News
Cybersecurity & Forensics Pulse · Q2 2026
April 18, 2026
Our quarterly read on the threat actors that stayed busy, the sectors taking the heaviest fire, and the unglamorous defensive habits that actually held the line through Q2.
The first half of 2026 has been less about novel exploits and more about discipline — on both sides. Attackers are industrialising what already works; defenders who invested in fundamentals are seeing the payoff. Here is what we saw across our incident-response and monitoring engagements this quarter.
Who stayed active
Ransomware-as-a-service affiliates remain the dominant commercial threat, but the model has fragmented. Smaller crews now lease tooling, split proceeds, and rotate infrastructure faster than enforcement can map them. Initial access brokers continue to feed the pipeline, and the price of a valid corporate credential pair has fallen — a direct consequence of credential phishing scaling through automation.
State-aligned activity skewed toward quiet persistence rather than disruption: living-off-the-land techniques, dormant footholds in edge devices, and patient lateral movement. The goal was access and optionality, not noise.
Sector trends
- Manufacturing and logistics absorbed the most ransomware pressure — flat networks and operational-technology fragility make downtime expensive and recovery slow.
- Healthcare and public bodies remained heavily targeted; legacy systems and tight budgets are a persistent mismatch against a professionalised adversary.

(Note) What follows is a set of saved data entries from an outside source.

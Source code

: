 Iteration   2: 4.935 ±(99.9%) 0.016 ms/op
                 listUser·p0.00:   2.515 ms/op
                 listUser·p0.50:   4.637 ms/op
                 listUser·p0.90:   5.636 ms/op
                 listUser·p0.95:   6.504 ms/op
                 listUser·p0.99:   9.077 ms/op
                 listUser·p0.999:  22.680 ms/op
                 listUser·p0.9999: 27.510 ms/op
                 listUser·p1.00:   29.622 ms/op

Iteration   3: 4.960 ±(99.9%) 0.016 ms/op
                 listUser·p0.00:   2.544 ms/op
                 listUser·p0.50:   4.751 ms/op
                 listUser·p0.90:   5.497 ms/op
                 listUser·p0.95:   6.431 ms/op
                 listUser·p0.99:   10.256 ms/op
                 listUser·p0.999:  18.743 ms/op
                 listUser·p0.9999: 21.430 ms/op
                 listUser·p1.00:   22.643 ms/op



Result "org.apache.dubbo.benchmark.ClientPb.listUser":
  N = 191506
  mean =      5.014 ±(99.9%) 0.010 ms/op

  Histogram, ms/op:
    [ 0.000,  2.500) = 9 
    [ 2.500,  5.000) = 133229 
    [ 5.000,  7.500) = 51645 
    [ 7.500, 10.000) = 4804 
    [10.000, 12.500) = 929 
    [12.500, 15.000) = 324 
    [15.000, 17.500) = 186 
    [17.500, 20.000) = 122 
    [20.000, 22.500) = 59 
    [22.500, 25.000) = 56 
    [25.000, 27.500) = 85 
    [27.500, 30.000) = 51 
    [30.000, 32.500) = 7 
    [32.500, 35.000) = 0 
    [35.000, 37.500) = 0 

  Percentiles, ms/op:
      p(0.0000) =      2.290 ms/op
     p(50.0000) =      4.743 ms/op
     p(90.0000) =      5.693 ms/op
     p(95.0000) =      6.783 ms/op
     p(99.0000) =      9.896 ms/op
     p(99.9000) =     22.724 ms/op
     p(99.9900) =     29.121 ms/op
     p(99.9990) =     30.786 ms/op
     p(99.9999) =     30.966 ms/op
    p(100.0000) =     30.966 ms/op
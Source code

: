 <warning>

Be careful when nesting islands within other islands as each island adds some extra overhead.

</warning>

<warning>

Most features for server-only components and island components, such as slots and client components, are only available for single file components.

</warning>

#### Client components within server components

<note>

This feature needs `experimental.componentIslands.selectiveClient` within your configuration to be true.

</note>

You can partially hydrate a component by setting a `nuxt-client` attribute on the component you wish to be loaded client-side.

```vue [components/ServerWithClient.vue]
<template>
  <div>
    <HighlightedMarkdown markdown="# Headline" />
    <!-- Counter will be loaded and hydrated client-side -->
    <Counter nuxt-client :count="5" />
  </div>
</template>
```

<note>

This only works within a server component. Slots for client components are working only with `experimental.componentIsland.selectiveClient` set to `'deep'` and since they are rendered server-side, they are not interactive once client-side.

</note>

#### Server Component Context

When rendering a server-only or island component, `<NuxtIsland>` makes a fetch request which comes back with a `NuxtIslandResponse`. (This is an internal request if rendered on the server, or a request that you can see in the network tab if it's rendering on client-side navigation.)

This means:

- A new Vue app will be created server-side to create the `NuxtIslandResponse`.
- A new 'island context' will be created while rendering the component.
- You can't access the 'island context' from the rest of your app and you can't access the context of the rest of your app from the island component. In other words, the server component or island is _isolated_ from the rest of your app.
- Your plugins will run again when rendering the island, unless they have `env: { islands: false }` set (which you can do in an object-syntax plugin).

- Professional services (legal, accounting, advisory) saw a rise in business-email-compromise tied to invoice and mandate fraud.
What held
The defensive measures that consistently blunted intrusions were not exotic. Phishing-resistant multi-factor authentication stopped the majority of credential-replay attempts. Tested, segmented, offline backups turned several would-be catastrophes into bounded recovery exercises. And organisations with rehearsed incident playbooks contained faster — measured in hours, not days.

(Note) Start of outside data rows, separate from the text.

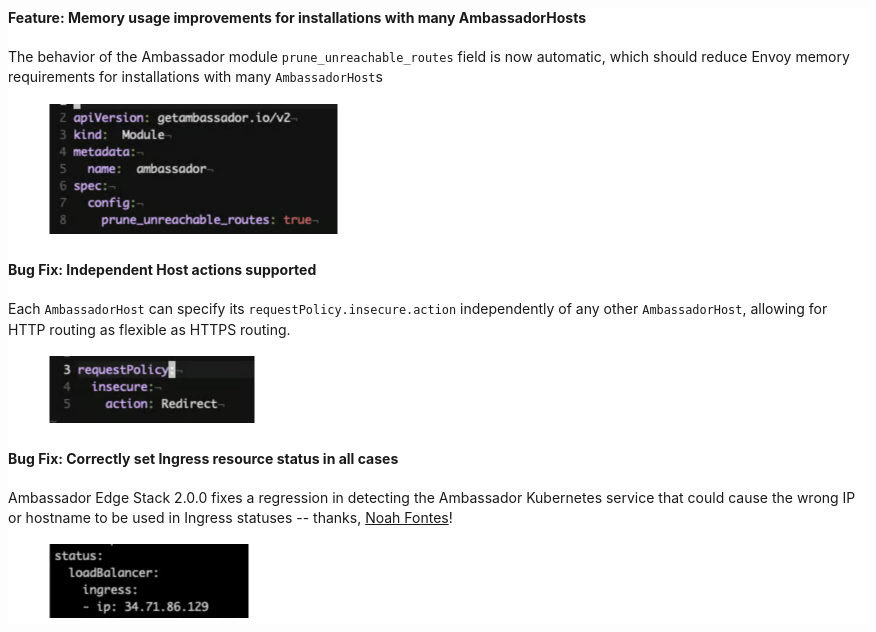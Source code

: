 #### Feature: Memory usage improvements for installations with many AmbassadorHosts

The behavior of the Ambassador module `prune_unreachable_routes` field is now automatic, which should reduce Envoy memory requirements for installations with many `AmbassadorHost`s

<div align="left"><figure><img src=".gitbook/assets/0e25.png" alt="" width="293"><figcaption></figcaption></figure></div>

#### Bug Fix: Independent Host actions supported

Each `AmbassadorHost` can specify its `requestPolicy.insecure.action` independently of any other `AmbassadorHost`, allowing for HTTP routing as flexible as HTTPS routing.

<div align="left"><figure><img src=".gitbook/assets/0e26.png" alt="" width="208"><figcaption></figcaption></figure></div>

#### Bug Fix: Correctly set Ingress resource status in all cases

Ambassador Edge Stack 2.0.0 fixes a regression in detecting the Ambassador Kubernetes service that could cause the wrong IP or hostname to be used in Ingress statuses -- thanks, [Noah Fontes](https://github.com/impl)!

<div align="left"><figure><img src=".gitbook/assets/0e27.png" alt="" width="203"><figcaption></figcaption></figure></div>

The gap between organisations that drilled their response and those that improvised it was, again, the single clearest predictor of how badly an incident hurt.
Patch latency on internet-facing systems remains the recurring weak point. Most of the intrusions we investigated this quarter exploited a vulnerability that had a fix available — often for weeks. The lesson is unchanged but worth repeating: exposure management and rapid patching of perimeter assets beat almost any downstream control.
Our recommendation for Q3 is to resist the urge to buy more tooling and instead pressure-test what you already own. Run a tabletop exercise. Confirm your backups restore. Verify MFA coverage has no quiet exceptions. The threats evolving fastest are still being defeated by basics applied consistently.